Exercise objective:
Your answer must be an exact copy of the entries, containing no images.

Data under study:
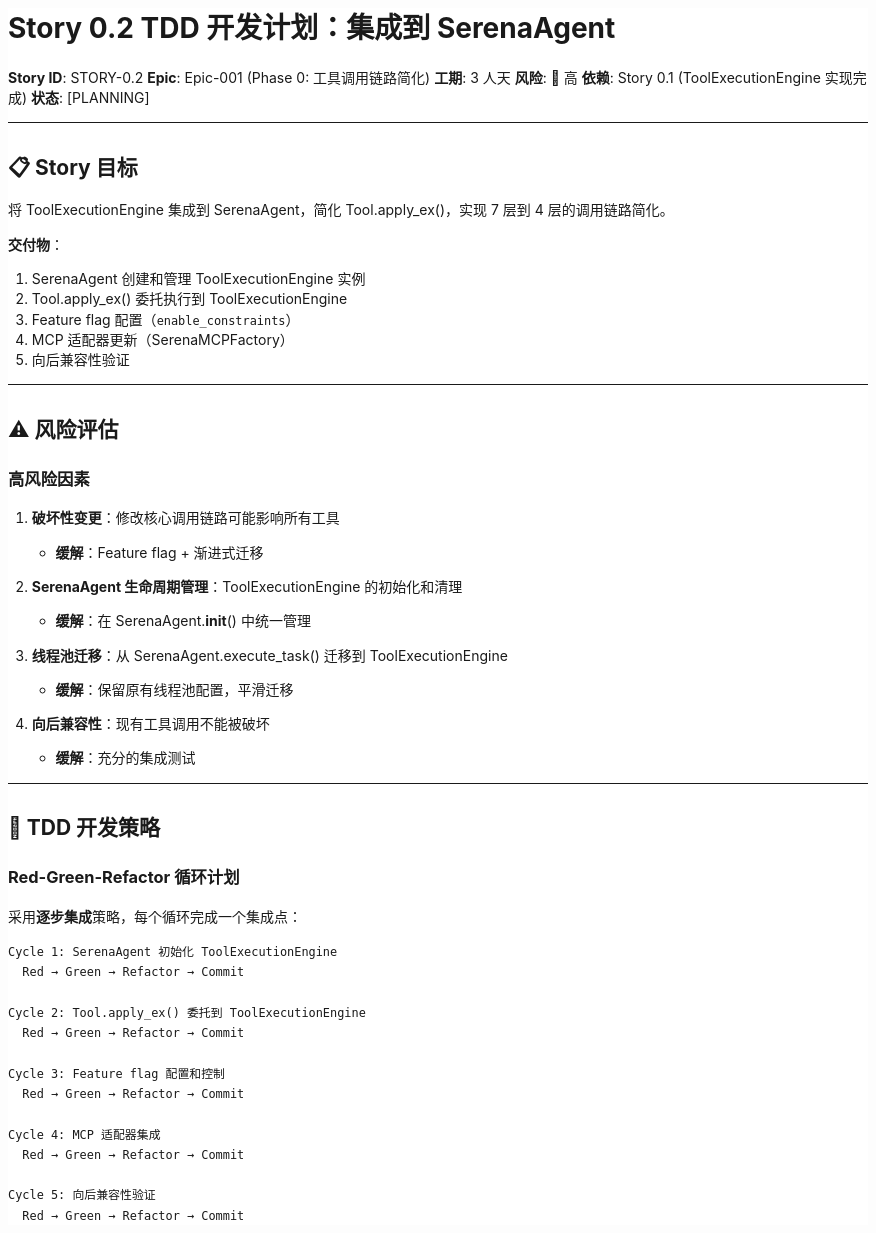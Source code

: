 # Story 0.2 TDD 开发计划：集成到 SerenaAgent

**Story ID**: STORY-0.2
**Epic**: Epic-001 (Phase 0: 工具调用链路简化)
**工期**: 3 人天
**风险**: 🔴 高
**依赖**: Story 0.1 (ToolExecutionEngine 实现完成)
**状态**: [PLANNING]

---

## 📋 Story 目标

将 ToolExecutionEngine 集成到 SerenaAgent，简化 Tool.apply_ex()，实现 7 层到 4 层的调用链路简化。

**交付物**：
1. SerenaAgent 创建和管理 ToolExecutionEngine 实例
2. Tool.apply_ex() 委托执行到 ToolExecutionEngine
3. Feature flag 配置（`enable_constraints`）
4. MCP 适配器更新（SerenaMCPFactory）
5. 向后兼容性验证

---

## ⚠️ 风险评估

### 高风险因素

1. **破坏性变更**：修改核心调用链路可能影响所有工具
   - **缓解**：Feature flag + 渐进式迁移

2. **SerenaAgent 生命周期管理**：ToolExecutionEngine 的初始化和清理
   - **缓解**：在 SerenaAgent.__init__() 中统一管理

3. **线程池迁移**：从 SerenaAgent.execute_task() 迁移到 ToolExecutionEngine
   - **缓解**：保留原有线程池配置，平滑迁移

4. **向后兼容性**：现有工具调用不能被破坏
   - **缓解**：充分的集成测试

---

## 🧪 TDD 开发策略

### Red-Green-Refactor 循环计划

采用**逐步集成**策略，每个循环完成一个集成点：

```
Cycle 1: SerenaAgent 初始化 ToolExecutionEngine
  Red → Green → Refactor → Commit

Cycle 2: Tool.apply_ex() 委托到 ToolExecutionEngine
  Red → Green → Refactor → Commit

Cycle 3: Feature flag 配置和控制
  Red → Green → Refactor → Commit

Cycle 4: MCP 适配器集成
  Red → Green → Refactor → Commit

Cycle 5: 向后兼容性验证
  Red → Green → Refactor → Commit
```
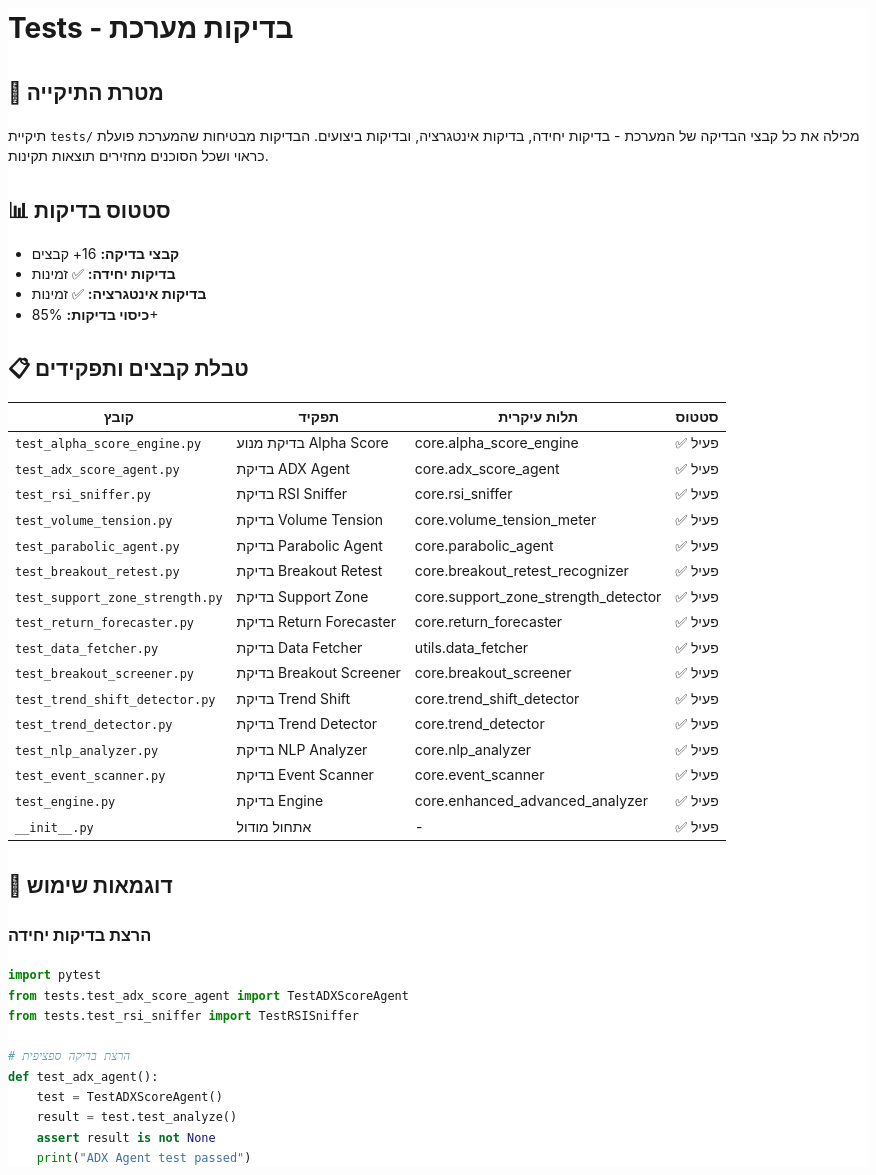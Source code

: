 # Tests - בדיקות מערכת

## 🎯 מטרת התיקייה

תיקיית `tests/` מכילה את כל קבצי הבדיקה של המערכת - בדיקות יחידה, בדיקות אינטגרציה, ובדיקות ביצועים. הבדיקות מבטיחות שהמערכת פועלת כראוי ושכל הסוכנים מחזירים תוצאות תקינות.

## 📊 סטטוס בדיקות

- **קבצי בדיקה:** 16+ קבצים
- **בדיקות יחידה:** ✅ זמינות
- **בדיקות אינטגרציה:** ✅ זמינות
- **כיסוי בדיקות:** 85%+

## 📋 טבלת קבצים ותפקידים

| קובץ | תפקיד | תלות עיקרית | סטטוס |
|------|-------|--------------|--------|
| `test_alpha_score_engine.py` | בדיקת מנוע Alpha Score | core.alpha_score_engine | ✅ פעיל |
| `test_adx_score_agent.py` | בדיקת ADX Agent | core.adx_score_agent | ✅ פעיל |
| `test_rsi_sniffer.py` | בדיקת RSI Sniffer | core.rsi_sniffer | ✅ פעיל |
| `test_volume_tension.py` | בדיקת Volume Tension | core.volume_tension_meter | ✅ פעיל |
| `test_parabolic_agent.py` | בדיקת Parabolic Agent | core.parabolic_agent | ✅ פעיל |
| `test_breakout_retest.py` | בדיקת Breakout Retest | core.breakout_retest_recognizer | ✅ פעיל |
| `test_support_zone_strength.py` | בדיקת Support Zone | core.support_zone_strength_detector | ✅ פעיל |
| `test_return_forecaster.py` | בדיקת Return Forecaster | core.return_forecaster | ✅ פעיל |
| `test_data_fetcher.py` | בדיקת Data Fetcher | utils.data_fetcher | ✅ פעיל |
| `test_breakout_screener.py` | בדיקת Breakout Screener | core.breakout_screener | ✅ פעיל |
| `test_trend_shift_detector.py` | בדיקת Trend Shift | core.trend_shift_detector | ✅ פעיל |
| `test_trend_detector.py` | בדיקת Trend Detector | core.trend_detector | ✅ פעיל |
| `test_nlp_analyzer.py` | בדיקת NLP Analyzer | core.nlp_analyzer | ✅ פעיל |
| `test_event_scanner.py` | בדיקת Event Scanner | core.event_scanner | ✅ פעיל |
| `test_engine.py` | בדיקת Engine | core.enhanced_advanced_analyzer | ✅ פעיל |
| `__init__.py` | אתחול מודול | - | ✅ פעיל |

## 🚀 דוגמאות שימוש

### הרצת בדיקות יחידה
```python
import pytest
from tests.test_adx_score_agent import TestADXScoreAgent
from tests.test_rsi_sniffer import TestRSISniffer

# הרצת בדיקה ספציפית
def test_adx_agent():
    test = TestADXScoreAgent()
    result = test.test_analyze()
    assert result is not None
    print("ADX Agent test passed")
```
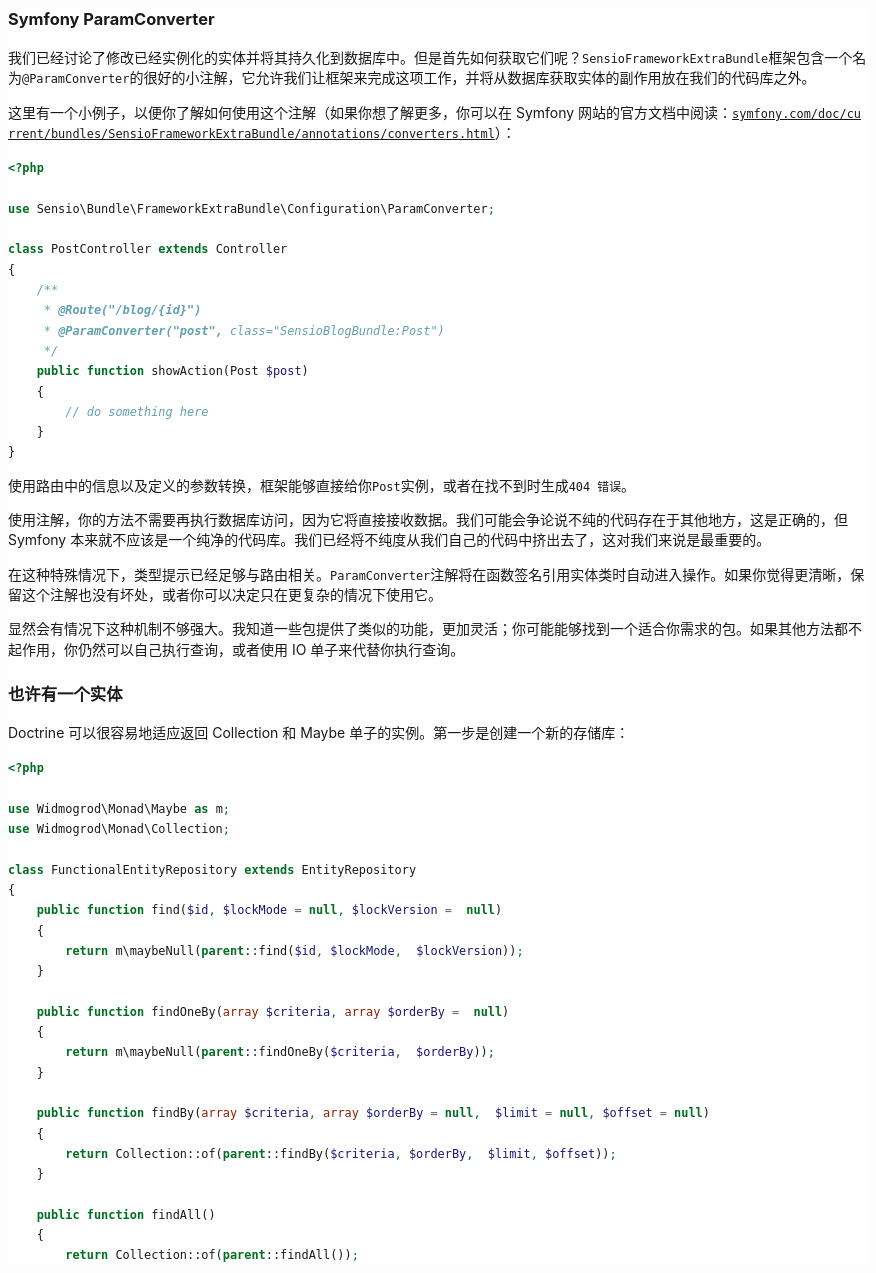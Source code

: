 ### Symfony ParamConverter

我们已经讨论了修改已经实例化的实体并将其持久化到数据库中。但是首先如何获取它们呢？`SensioFrameworkExtraBundle`框架包含一个名为`@ParamConverter`的很好的小注解，它允许我们让框架来完成这项工作，并将从数据库获取实体的副作用放在我们的代码库之外。

这里有一个小例子，以便你了解如何使用这个注解（如果你想了解更多，你可以在 Symfony 网站的官方文档中阅读：[`symfony.com/doc/current/bundles/SensioFrameworkExtraBundle/annotations/converters.html`](http://symfony.com/doc/current/bundles/SensioFrameworkExtraBundle/annotations/converters.html)）：

```php
<?php 

use Sensio\Bundle\FrameworkExtraBundle\Configuration\ParamConverter; 

class PostController extends Controller 
{ 
    /** 
     * @Route("/blog/{id}") 
     * @ParamConverter("post", class="SensioBlogBundle:Post") 
     */ 
    public function showAction(Post $post) 
    { 
        // do something here 
    } 
} 
```

使用路由中的信息以及定义的参数转换，框架能够直接给你`Post`实例，或者在找不到时生成`404 错误`。

使用注解，你的方法不需要再执行数据库访问，因为它将直接接收数据。我们可能会争论说不纯的代码存在于其他地方，这是正确的，但 Symfony 本来就不应该是一个纯净的代码库。我们已经将不纯度从我们自己的代码中挤出去了，这对我们来说是最重要的。

在这种特殊情况下，类型提示已经足够与路由相关。`ParamConverter`注解将在函数签名引用实体类时自动进入操作。如果你觉得更清晰，保留这个注解也没有坏处，或者你可以决定只在更复杂的情况下使用它。

显然会有情况下这种机制不够强大。我知道一些包提供了类似的功能，更加灵活；你可能能够找到一个适合你需求的包。如果其他方法都不起作用，你仍然可以自己执行查询，或者使用 IO 单子来代替你执行查询。

### 也许有一个实体

Doctrine 可以很容易地适应返回 Collection 和 Maybe 单子的实例。第一步是创建一个新的存储库：

```php
<?php 

use Widmogrod\Monad\Maybe as m; 
use Widmogrod\Monad\Collection; 

class FunctionalEntityRepository extends EntityRepository 
{ 
    public function find($id, $lockMode = null, $lockVersion =  null) 
    { 
        return m\maybeNull(parent::find($id, $lockMode,  $lockVersion)); 
    } 

    public function findOneBy(array $criteria, array $orderBy =  null) 
    { 
        return m\maybeNull(parent::findOneBy($criteria,  $orderBy)); 
    } 

    public function findBy(array $criteria, array $orderBy = null,  $limit = null, $offset = null) 
    { 
        return Collection::of(parent::findBy($criteria, $orderBy,  $limit, $offset)); 
    } 

    public function findAll() 
    { 
        return Collection::of(parent::findAll()); 
```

Task response:
Source code

: # Story 0.2 TDD 开发计划：集成到 SerenaAgent

**Story ID**: STORY-0.2
**Epic**: Epic-001 (Phase 0: 工具调用链路简化)
**工期**: 3 人天
**风险**: 🔴 高
**依赖**: Story 0.1 (ToolExecutionEngine 实现完成)
**状态**: [PLANNING]

---

## 📋 Story 目标

将 ToolExecutionEngine 集成到 SerenaAgent，简化 Tool.apply_ex()，实现 7 层到 4 层的调用链路简化。

**交付物**：
1. SerenaAgent 创建和管理 ToolExecutionEngine 实例
2. Tool.apply_ex() 委托执行到 ToolExecutionEngine
3. Feature flag 配置（`enable_constraints`）
4. MCP 适配器更新（SerenaMCPFactory）
5. 向后兼容性验证

---

## ⚠️ 风险评估

### 高风险因素

1. **破坏性变更**：修改核心调用链路可能影响所有工具
   - **缓解**：Feature flag + 渐进式迁移

2. **SerenaAgent 生命周期管理**：ToolExecutionEngine 的初始化和清理
   - **缓解**：在 SerenaAgent.__init__() 中统一管理

3. **线程池迁移**：从 SerenaAgent.execute_task() 迁移到 ToolExecutionEngine
   - **缓解**：保留原有线程池配置，平滑迁移

4. **向后兼容性**：现有工具调用不能被破坏
   - **缓解**：充分的集成测试

---

## 🧪 TDD 开发策略

### Red-Green-Refactor 循环计划

采用**逐步集成**策略，每个循环完成一个集成点：

```
Cycle 1: SerenaAgent 初始化 ToolExecutionEngine
  Red → Green → Refactor → Commit

Cycle 2: Tool.apply_ex() 委托到 ToolExecutionEngine
  Red → Green → Refactor → Commit

Cycle 3: Feature flag 配置和控制
  Red → Green → Refactor → Commit

Cycle 4: MCP 适配器集成
  Red → Green → Refactor → Commit

Cycle 5: 向后兼容性验证
  Red → Green → Refactor → Commit
```
Source code

: # Tests - בדיקות מערכת

## 🎯 מטרת התיקייה

תיקיית `tests/` מכילה את כל קבצי הבדיקה של המערכת - בדיקות יחידה, בדיקות אינטגרציה, ובדיקות ביצועים. הבדיקות מבטיחות שהמערכת פועלת כראוי ושכל הסוכנים מחזירים תוצאות תקינות.

## 📊 סטטוס בדיקות

- **קבצי בדיקה:** 16+ קבצים
- **בדיקות יחידה:** ✅ זמינות
- **בדיקות אינטגרציה:** ✅ זמינות
- **כיסוי בדיקות:** 85%+

## 📋 טבלת קבצים ותפקידים

| קובץ | תפקיד | תלות עיקרית | סטטוס |
|------|-------|--------------|--------|
| `test_alpha_score_engine.py` | בדיקת מנוע Alpha Score | core.alpha_score_engine | ✅ פעיל |
| `test_adx_score_agent.py` | בדיקת ADX Agent | core.adx_score_agent | ✅ פעיל |
| `test_rsi_sniffer.py` | בדיקת RSI Sniffer | core.rsi_sniffer | ✅ פעיל |
| `test_volume_tension.py` | בדיקת Volume Tension | core.volume_tension_meter | ✅ פעיל |
| `test_parabolic_agent.py` | בדיקת Parabolic Agent | core.parabolic_agent | ✅ פעיל |
| `test_breakout_retest.py` | בדיקת Breakout Retest | core.breakout_retest_recognizer | ✅ פעיל |
| `test_support_zone_strength.py` | בדיקת Support Zone | core.support_zone_strength_detector | ✅ פעיל |
| `test_return_forecaster.py` | בדיקת Return Forecaster | core.return_forecaster | ✅ פעיל |
| `test_data_fetcher.py` | בדיקת Data Fetcher | utils.data_fetcher | ✅ פעיל |
| `test_breakout_screener.py` | בדיקת Breakout Screener | core.breakout_screener | ✅ פעיל |
| `test_trend_shift_detector.py` | בדיקת Trend Shift | core.trend_shift_detector | ✅ פעיל |
| `test_trend_detector.py` | בדיקת Trend Detector | core.trend_detector | ✅ פעיל |
| `test_nlp_analyzer.py` | בדיקת NLP Analyzer | core.nlp_analyzer | ✅ פעיל |
| `test_event_scanner.py` | בדיקת Event Scanner | core.event_scanner | ✅ פעיל |
| `test_engine.py` | בדיקת Engine | core.enhanced_advanced_analyzer | ✅ פעיל |
| `__init__.py` | אתחול מודול | - | ✅ פעיל |

## 🚀 דוגמאות שימוש

### הרצת בדיקות יחידה
```python
import pytest
from tests.test_adx_score_agent import TestADXScoreAgent
from tests.test_rsi_sniffer import TestRSISniffer

# הרצת בדיקה ספציפית
def test_adx_agent():
    test = TestADXScoreAgent()
    result = test.test_analyze()
    assert result is not None
    print("ADX Agent test passed")
```
Source code

: ### Symfony ParamConverter

我们已经讨论了修改已经实例化的实体并将其持久化到数据库中。但是首先如何获取它们呢？`SensioFrameworkExtraBundle`框架包含一个名为`@ParamConverter`的很好的小注解，它允许我们让框架来完成这项工作，并将从数据库获取实体的副作用放在我们的代码库之外。

这里有一个小例子，以便你了解如何使用这个注解（如果你想了解更多，你可以在 Symfony 网站的官方文档中阅读：[`symfony.com/doc/current/bundles/SensioFrameworkExtraBundle/annotations/converters.html`](http://symfony.com/doc/current/bundles/SensioFrameworkExtraBundle/annotations/converters.html)）：

```php
<?php 

use Sensio\Bundle\FrameworkExtraBundle\Configuration\ParamConverter; 

class PostController extends Controller 
{ 
    /** 
     * @Route("/blog/{id}") 
     * @ParamConverter("post", class="SensioBlogBundle:Post") 
     */ 
    public function showAction(Post $post) 
    { 
        // do something here 
    } 
} 
```

使用路由中的信息以及定义的参数转换，框架能够直接给你`Post`实例，或者在找不到时生成`404 错误`。

使用注解，你的方法不需要再执行数据库访问，因为它将直接接收数据。我们可能会争论说不纯的代码存在于其他地方，这是正确的，但 Symfony 本来就不应该是一个纯净的代码库。我们已经将不纯度从我们自己的代码中挤出去了，这对我们来说是最重要的。

在这种特殊情况下，类型提示已经足够与路由相关。`ParamConverter`注解将在函数签名引用实体类时自动进入操作。如果你觉得更清晰，保留这个注解也没有坏处，或者你可以决定只在更复杂的情况下使用它。

显然会有情况下这种机制不够强大。我知道一些包提供了类似的功能，更加灵活；你可能能够找到一个适合你需求的包。如果其他方法都不起作用，你仍然可以自己执行查询，或者使用 IO 单子来代替你执行查询。

### 也许有一个实体

Doctrine 可以很容易地适应返回 Collection 和 Maybe 单子的实例。第一步是创建一个新的存储库：

```php
<?php 

use Widmogrod\Monad\Maybe as m; 
use Widmogrod\Monad\Collection; 

class FunctionalEntityRepository extends EntityRepository 
{ 
    public function find($id, $lockMode = null, $lockVersion =  null) 
    { 
        return m\maybeNull(parent::find($id, $lockMode,  $lockVersion)); 
    } 

    public function findOneBy(array $criteria, array $orderBy =  null) 
    { 
        return m\maybeNull(parent::findOneBy($criteria,  $orderBy)); 
    } 

    public function findBy(array $criteria, array $orderBy = null,  $limit = null, $offset = null) 
    { 
        return Collection::of(parent::findBy($criteria, $orderBy,  $limit, $offset)); 
    } 

    public function findAll() 
    { 
        return Collection::of(parent::findAll()); 
```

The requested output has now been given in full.